At the same time, though, walks are up. Pitchers generally walk more batters in the early part of the season than during the warmer months, but so far, teams are walking 3.76 times per game, which is the highest rate since the 1940s. Again: None of this matters yet; the season has only just begun. But it’s worth keeping an eye on just how dramatically ABS will change the game. It FEELS dramatic because, for the first time ever, we are seeing walks turned into strikeouts, and vice versa; we’re seeing at-bats extended, and we’re seeing at-bats suddenly ended. That feels like a massive thing. But it’s all still sorting itself out.
If I were doing WHY WE LOVE BASEBALL PART DEUX, I would obviously and of course include Jo Adell’s incredible game on Saturday when he took away three home runs. There’s something so wonderful about a home-run robbing catch — so wonderful that for the Joy of Baseball podcast that Molly Knight and I will be doing*, we chose this beautiful piece of artwork.
*Yes, Molly and I will still be doing the podcast; other projects for both of us have pushed us back a little bit, but we have already recorded the first one, and we are lining up more, and we will definitely be talking joy of baseball with some fabulous people.
The first two home run-saving catches by Adell are wonderful but similar — he went back to the short wall in right field there in Anaheim, leaped with his right shoulder facing that wall, and took the home run away with backhand grabs. Beautiful. Awesome. But, again, similar.
The third one, however, will be played and replayed forever. J.P. Crawford smashed a high fly ball down the right field line. Adell raced over, stretched his arm into the crowd as he jumped, and somehow caught the ball as he tumbled into the stands.
Fan Kayleigh Kraus got the shot for the ages.
Seriously, and I mean no offense to the wonderful Harmon Killebrew, but THAT should be the MLB logo from now on.

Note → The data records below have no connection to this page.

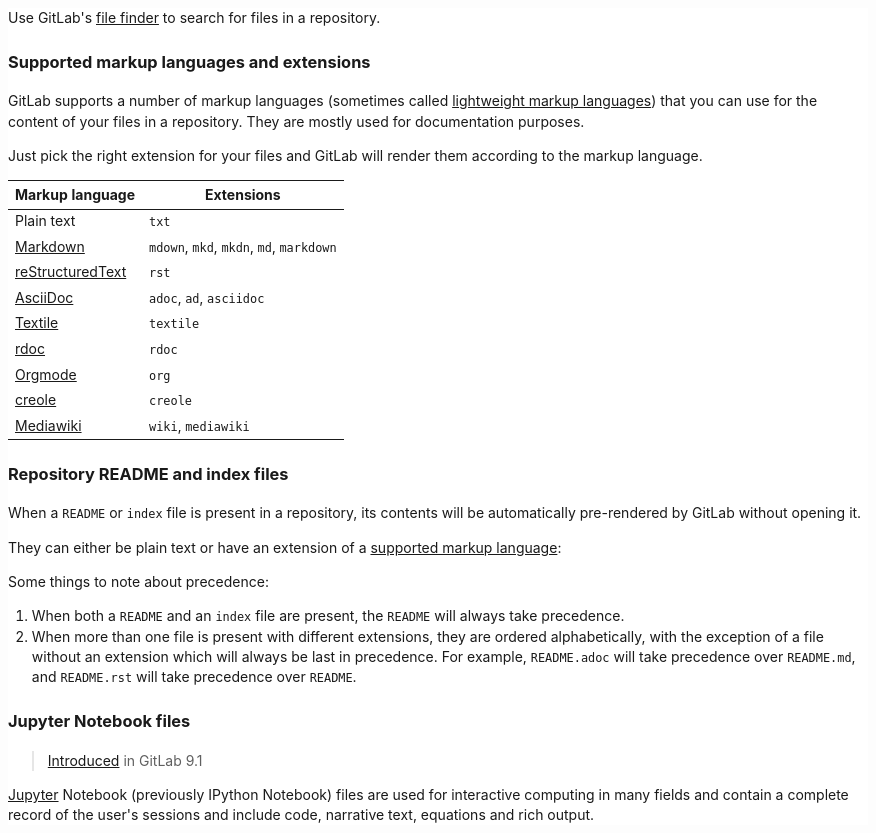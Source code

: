 Use GitLab's [file finder](../../../workflow/file_finder.md) to search for files in a repository.

### Supported markup languages and extensions

GitLab supports a number of markup languages (sometimes called [lightweight
markup languages](https://en.wikipedia.org/wiki/Lightweight_markup_language))
that you can use for the content of your files in a repository. They are mostly
used for documentation purposes.

Just pick the right extension for your files and GitLab will render them
according to the markup language.

| Markup language | Extensions |
| --------------- | ---------- |
| Plain text | `txt` |
| [Markdown](../../markdown.md) | `mdown`, `mkd`, `mkdn`, `md`, `markdown` |
| [reStructuredText](http://docutils.sourceforge.net/rst.html) | `rst` |
| [AsciiDoc](../../asciidoc.md) | `adoc`, `ad`, `asciidoc` |
| [Textile](https://txstyle.org/) | `textile` |
| [rdoc](http://rdoc.sourceforge.net/doc/index.html)  | `rdoc` |
| [Orgmode](https://orgmode.org/) | `org` |
| [creole](http://www.wikicreole.org/) | `creole` |
| [Mediawiki](https://www.mediawiki.org/wiki/MediaWiki) | `wiki`, `mediawiki` |

### Repository README and index files

When a `README` or `index` file is present in a repository, its contents will be
automatically pre-rendered by GitLab without opening it.

They can either be plain text or have an extension of a
[supported markup language](#supported-markup-languages-and-extensions):

Some things to note about precedence:

1. When both a `README` and an `index` file are present, the `README` will always
   take precedence.
1. When more than one file is present with different extensions, they are
   ordered alphabetically, with the exception of a file without an extension
   which will always be last in precedence. For example, `README.adoc` will take
   precedence over `README.md`, and `README.rst` will take precedence over
   `README`.

### Jupyter Notebook files

> [Introduced](https://gitlab.com/gitlab-org/gitlab-ce/issues/2508) in GitLab 9.1

[Jupyter](https://jupyter.org) Notebook (previously IPython Notebook) files are used for
interactive computing in many fields and contain a complete record of the
user's sessions and include code, narrative text, equations and rich output.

Jo Adell was once one of the biggest prospects in baseball; maybe THE biggest. In 2019, as a 20-year-old, he rose from Class A all the way to Class AAA, and he flashed power, speed, defense, the whole thing. You might not know it unless you live in the greater Anaheim area, but Adell crushed 37 home runs in 2025. That’s special. He also posted a .293 on-base percentage, struck out five times more than he walked, and was by more or less every defensive measure well below average in the outfield.
He’s still just 27. Still, it seems unlikely that, all in all, Jo Adell will become the star people hoped he might be.
But the beautiful thing about baseball is that one impossible game can make you immortal.
Jo Adell robbed three home runs in a single game. No baseball fan will ever forget that.
I’m a sucker for stuff like this — back when Twitter was Twitter, I used to do these sorts of exercises all the time. So — deplurize a movie?
My first shot was: “Singin’ in the Drop.”
Which, you know, that’s not bad.
Then I tried “The One Commandment,” which you know, fits our Passover season.
I tried out a few others in my mind:
“One Bride for One Brother.”
“An Angry Man.”
“The Magnificent One.”
“Star War,” (of course).
“Snow White and the Dwarf.”
“Goodfella.”
And then a few others joined in. Matthew offered up “Thelma or Louise,” which is wonderful. Michael gave us “Lion of the Yankees,” which is really good.
I think my favorite, though, comes from Perry: “Indemnity.”






I forgot who, but someone posted "Dial M for Crow" and it was the rare time I did laugh out loud at the internet.
I guess "Lord of the Ring" could be a boxing movie. (That would sell more tickets than a bullfighting movie.)